Saturday, November 26, 2005

The Judgment of Paris, This Time at Home - New York Times

The Judgment of Paris, This Time at Home - New York Times: "It wasn't nearly as much fun in Paris in 1976, the scene of the most famous tasting gotcha of all time. Back then, nine French judges, including some of the top names in the French wine and food establishment, were given 20 wines to taste blind, 10 white and 10 red. Of the whites, all made from the chardonnay grape, five were Burgundy and five California. The reds, all cabernet sauvignon or cabernet blends, were likewise divided between Bordeaux and California.

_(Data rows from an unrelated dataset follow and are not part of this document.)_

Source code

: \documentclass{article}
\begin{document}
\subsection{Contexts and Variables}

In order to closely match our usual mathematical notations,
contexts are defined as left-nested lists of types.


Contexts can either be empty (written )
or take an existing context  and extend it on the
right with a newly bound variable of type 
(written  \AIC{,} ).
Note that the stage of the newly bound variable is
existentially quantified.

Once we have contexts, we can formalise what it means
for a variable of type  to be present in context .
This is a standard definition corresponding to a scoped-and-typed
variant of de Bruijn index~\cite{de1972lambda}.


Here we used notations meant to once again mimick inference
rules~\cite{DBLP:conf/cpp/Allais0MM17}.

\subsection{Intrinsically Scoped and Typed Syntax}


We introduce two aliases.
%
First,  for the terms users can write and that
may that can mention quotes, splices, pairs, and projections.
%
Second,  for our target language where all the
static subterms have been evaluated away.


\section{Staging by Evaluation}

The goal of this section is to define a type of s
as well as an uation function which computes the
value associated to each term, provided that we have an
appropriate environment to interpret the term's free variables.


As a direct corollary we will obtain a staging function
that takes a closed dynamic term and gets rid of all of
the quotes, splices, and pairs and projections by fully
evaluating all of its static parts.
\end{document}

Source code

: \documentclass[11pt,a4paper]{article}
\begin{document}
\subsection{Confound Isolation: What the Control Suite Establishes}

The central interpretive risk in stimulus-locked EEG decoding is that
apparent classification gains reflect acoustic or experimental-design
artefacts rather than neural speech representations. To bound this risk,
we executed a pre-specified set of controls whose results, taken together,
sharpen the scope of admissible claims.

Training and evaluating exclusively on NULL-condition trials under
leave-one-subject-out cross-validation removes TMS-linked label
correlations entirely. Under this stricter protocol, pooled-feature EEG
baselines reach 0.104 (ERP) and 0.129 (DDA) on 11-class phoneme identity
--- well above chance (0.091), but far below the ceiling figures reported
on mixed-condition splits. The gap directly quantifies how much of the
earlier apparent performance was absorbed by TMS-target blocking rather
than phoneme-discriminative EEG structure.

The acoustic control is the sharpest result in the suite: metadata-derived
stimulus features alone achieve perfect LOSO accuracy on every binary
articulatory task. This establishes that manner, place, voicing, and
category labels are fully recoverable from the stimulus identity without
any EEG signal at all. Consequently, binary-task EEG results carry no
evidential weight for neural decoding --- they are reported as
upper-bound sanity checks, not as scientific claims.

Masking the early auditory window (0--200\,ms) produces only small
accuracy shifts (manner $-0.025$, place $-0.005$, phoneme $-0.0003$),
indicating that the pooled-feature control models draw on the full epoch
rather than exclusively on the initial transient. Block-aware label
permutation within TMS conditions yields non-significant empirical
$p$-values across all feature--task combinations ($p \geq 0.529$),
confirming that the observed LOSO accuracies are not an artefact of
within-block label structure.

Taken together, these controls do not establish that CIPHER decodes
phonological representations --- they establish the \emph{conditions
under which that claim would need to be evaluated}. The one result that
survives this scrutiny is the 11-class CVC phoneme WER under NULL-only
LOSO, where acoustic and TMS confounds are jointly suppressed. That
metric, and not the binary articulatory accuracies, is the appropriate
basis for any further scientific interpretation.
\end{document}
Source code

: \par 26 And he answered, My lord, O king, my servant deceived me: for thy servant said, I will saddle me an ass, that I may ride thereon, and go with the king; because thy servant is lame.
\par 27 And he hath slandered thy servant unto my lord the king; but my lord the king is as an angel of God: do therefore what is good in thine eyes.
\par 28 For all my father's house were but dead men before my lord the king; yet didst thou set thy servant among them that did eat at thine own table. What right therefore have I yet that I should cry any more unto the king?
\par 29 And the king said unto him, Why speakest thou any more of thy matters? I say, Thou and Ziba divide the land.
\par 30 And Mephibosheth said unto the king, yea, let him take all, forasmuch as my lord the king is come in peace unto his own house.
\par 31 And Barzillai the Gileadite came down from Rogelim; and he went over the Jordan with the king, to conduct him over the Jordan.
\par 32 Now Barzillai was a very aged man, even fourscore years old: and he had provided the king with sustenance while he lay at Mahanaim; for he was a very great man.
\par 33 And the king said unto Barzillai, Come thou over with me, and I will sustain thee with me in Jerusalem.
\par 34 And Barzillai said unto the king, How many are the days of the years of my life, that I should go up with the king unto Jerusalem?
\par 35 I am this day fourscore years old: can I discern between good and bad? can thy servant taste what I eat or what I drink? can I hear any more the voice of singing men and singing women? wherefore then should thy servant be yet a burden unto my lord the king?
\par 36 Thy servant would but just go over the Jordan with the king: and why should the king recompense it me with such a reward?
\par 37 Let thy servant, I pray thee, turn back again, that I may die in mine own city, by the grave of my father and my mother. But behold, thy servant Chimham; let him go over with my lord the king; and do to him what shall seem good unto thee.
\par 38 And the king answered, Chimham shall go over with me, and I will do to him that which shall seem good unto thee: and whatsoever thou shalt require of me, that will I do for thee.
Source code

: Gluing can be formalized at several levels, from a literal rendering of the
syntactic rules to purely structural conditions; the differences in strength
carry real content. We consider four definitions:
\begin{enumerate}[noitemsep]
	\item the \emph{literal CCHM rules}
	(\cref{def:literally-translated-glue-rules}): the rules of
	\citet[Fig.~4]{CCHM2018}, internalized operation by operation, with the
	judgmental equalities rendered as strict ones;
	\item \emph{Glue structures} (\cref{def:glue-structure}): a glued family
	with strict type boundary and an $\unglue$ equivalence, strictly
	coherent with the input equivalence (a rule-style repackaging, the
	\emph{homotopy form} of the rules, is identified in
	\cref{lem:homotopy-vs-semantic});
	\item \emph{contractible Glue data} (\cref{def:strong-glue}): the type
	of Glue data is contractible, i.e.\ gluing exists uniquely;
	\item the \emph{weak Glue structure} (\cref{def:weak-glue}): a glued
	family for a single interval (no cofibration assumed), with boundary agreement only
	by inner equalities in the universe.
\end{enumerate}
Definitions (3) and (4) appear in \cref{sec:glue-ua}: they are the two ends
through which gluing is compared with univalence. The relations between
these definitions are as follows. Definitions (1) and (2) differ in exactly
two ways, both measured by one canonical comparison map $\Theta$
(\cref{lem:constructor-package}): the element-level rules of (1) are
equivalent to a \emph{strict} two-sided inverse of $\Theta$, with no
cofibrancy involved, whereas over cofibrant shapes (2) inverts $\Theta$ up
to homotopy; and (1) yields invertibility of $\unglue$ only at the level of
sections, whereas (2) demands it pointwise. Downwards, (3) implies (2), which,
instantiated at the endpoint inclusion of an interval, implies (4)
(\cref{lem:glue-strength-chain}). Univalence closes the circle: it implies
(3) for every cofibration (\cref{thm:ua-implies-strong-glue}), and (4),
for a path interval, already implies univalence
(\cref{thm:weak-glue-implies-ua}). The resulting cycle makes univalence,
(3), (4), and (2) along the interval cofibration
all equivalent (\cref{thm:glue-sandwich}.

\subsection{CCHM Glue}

The rest, yes, is history. As has been retold countless times, most recently in George M. Taber's engrossing book 'Judgment of Paris: California vs. France and the Historic 1976 Paris Tasting That Revolutionized Wine' (Scribner, 2005), the judges were thoroughly deluded by their conviction that only French wines were capable of rapturous effect. California's reputation for wine, as far as they were concerned, was somewhere south of Sicily.

'Ah, back to France,' one judge famously sighed after tasting a Napa Valley chardonnay, while another, sniffing a Bâtard-Montrachet, declared: 'That is definitely California. It has no nose.'

When all was done, the consensus favorite wines were a 1973 chardonnay from Chateau Montelena and a 1973 cabernet sauvignon from Stag's Leap Wine Cellars, both in Napa Valley. Celebration among the Americans, consternation among the French, and for Mr. Taber, then a Time magazine reporter who was the only journalist to attend the tasting, a chance to record for posterity what might otherwise have been forgotten.

Whether, as Mr. Taber asserts, the '76 tasting revolutionized wine is highly debatable. The economic, cultural and technological forces that have shaped the globalization of the wine industry were inexorable, regardless of the results of this particular tasting.

But nobody can dispute that the 1976 tasting gave instant credibility to a nascent California wine industry at a moment when California was poised to take advantage of it. It also packed an important promotional punch for those California wineries that did well, like Stag's Leap and Montelena, and gave Mike Grgich, the winemaker at Montelena, the opportunity to form his own winery, Grgich Hills, in partnership with Austin Hills."